Setelah mendapatkan ijin prinsip dan Ijin Mendirikan Bangunan (IMB) dari Pemerintah Daerah Kabupaten Sleman, acara peletakan batu pertama dilaksanakan pada 12 Juni 1993 oleh Bupati Sleman, Drs. H. Arifin Illyas.
Selanjutnya tanggal 17 Januari 1997, Purwantoro Kurniawan, S.Th., sebagai pendeta dan ditahbiskan pada Jumat 17 Januari 1997, bersamaan dengan peresmian Gedung 3 GKJ Ambarukmo di Nologaten oleh Bupati Sleman.
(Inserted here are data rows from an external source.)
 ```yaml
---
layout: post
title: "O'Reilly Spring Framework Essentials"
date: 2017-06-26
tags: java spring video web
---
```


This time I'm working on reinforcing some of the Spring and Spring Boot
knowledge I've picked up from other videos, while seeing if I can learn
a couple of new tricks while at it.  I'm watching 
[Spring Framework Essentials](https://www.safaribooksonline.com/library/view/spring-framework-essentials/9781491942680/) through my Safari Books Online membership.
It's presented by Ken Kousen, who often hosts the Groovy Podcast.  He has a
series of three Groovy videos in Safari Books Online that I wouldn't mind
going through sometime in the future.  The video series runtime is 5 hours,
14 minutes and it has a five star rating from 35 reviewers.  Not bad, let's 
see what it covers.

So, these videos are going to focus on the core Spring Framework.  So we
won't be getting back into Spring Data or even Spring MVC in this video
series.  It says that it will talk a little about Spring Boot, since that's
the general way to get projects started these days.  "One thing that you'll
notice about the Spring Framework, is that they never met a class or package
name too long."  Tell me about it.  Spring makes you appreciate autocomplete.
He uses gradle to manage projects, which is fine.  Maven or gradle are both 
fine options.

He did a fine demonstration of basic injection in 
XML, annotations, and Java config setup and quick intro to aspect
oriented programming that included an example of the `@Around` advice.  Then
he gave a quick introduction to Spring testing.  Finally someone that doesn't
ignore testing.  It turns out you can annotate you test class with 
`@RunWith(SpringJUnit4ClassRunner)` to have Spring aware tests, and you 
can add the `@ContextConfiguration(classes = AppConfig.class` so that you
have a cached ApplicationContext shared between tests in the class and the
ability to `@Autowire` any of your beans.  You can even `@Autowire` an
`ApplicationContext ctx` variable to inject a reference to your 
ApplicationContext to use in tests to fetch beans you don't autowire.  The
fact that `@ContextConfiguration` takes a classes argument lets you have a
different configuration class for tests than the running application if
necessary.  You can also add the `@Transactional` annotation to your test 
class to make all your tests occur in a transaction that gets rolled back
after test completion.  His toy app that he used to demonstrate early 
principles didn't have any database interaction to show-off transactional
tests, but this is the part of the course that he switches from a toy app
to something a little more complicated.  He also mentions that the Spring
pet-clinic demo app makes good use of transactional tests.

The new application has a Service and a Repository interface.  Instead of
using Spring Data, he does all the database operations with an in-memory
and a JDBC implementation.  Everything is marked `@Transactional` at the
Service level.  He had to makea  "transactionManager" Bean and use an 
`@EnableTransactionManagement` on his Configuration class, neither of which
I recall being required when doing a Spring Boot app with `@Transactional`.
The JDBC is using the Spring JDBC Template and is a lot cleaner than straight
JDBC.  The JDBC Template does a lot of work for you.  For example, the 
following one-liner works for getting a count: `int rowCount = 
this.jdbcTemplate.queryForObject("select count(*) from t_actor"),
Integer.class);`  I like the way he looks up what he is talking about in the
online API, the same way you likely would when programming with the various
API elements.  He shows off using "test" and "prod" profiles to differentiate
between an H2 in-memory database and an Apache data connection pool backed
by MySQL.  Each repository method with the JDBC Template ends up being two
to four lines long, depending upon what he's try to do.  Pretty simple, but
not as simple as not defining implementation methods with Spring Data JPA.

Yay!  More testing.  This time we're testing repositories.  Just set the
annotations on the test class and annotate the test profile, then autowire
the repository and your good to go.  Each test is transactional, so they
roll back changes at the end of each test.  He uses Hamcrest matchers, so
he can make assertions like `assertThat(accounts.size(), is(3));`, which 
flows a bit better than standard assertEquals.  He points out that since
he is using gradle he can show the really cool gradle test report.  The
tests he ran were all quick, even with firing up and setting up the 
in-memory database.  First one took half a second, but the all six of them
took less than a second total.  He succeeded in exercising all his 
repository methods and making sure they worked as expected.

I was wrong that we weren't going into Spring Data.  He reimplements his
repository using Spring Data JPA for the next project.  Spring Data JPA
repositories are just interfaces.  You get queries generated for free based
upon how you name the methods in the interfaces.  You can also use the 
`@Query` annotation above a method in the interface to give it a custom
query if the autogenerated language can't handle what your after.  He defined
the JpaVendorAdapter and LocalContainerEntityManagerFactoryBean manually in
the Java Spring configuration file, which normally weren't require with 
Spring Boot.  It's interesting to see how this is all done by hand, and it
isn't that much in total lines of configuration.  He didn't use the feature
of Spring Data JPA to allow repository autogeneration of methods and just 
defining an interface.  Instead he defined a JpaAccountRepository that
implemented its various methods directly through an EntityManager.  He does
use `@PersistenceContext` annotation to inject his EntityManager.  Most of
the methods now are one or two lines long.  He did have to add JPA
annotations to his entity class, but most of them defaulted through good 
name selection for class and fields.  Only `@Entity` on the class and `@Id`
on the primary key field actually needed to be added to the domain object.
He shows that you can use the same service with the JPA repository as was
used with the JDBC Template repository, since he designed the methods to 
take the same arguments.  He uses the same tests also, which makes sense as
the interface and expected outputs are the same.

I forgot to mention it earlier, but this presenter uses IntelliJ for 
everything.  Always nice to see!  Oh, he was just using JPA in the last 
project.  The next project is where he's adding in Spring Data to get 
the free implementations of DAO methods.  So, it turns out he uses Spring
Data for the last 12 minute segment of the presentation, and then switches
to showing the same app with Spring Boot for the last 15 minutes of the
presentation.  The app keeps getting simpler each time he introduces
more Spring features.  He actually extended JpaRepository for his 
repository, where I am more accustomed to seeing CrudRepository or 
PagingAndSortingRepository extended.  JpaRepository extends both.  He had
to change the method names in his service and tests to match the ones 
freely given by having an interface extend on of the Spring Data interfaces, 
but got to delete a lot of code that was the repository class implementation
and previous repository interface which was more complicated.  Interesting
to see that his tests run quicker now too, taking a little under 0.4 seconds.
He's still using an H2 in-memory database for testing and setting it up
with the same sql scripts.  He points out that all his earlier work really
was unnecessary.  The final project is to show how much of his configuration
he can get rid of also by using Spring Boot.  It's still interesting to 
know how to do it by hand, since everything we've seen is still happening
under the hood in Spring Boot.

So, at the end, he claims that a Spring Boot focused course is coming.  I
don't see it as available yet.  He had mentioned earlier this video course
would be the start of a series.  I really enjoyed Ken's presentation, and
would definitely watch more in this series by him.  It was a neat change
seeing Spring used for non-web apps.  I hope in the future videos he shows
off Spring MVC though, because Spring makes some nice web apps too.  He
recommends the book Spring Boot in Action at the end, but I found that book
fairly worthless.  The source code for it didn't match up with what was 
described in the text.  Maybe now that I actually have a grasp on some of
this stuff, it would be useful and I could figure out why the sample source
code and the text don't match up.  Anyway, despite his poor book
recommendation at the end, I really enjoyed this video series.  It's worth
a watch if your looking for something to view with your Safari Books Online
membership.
Dengan dibangunnya Gereja di Nologaten, Sleman, GKJ Ambarukmo memiliki tiga gedung Gereja, yaitu Gedung Gereja satu di Papringan, Gedung Gereja dua di Karangbendo, dan Gedung Gereja tiga di Nologaten, Caturtunggal.
Melalui keputusan Sidang majelis kedua, 17 Januari 2008, penyebutan Gedung Gereja satu Papringan, Gedung Gereja dua Karangbendo, dan Gedung Gereja tiga Nologaten, berubah menjadi Gedung Induk Papringan, Pepanthan Karangbendo, dan Pepanthan Nologaten.
Genap 59 tahun GKJ Ambarukmo pada 17 Mei 2023 nanti, GKJ Ambarukmo benar-benar telah ikut mewarnai dan menjadi saksi dinamika Kekristenan di Yogyakarta Timur.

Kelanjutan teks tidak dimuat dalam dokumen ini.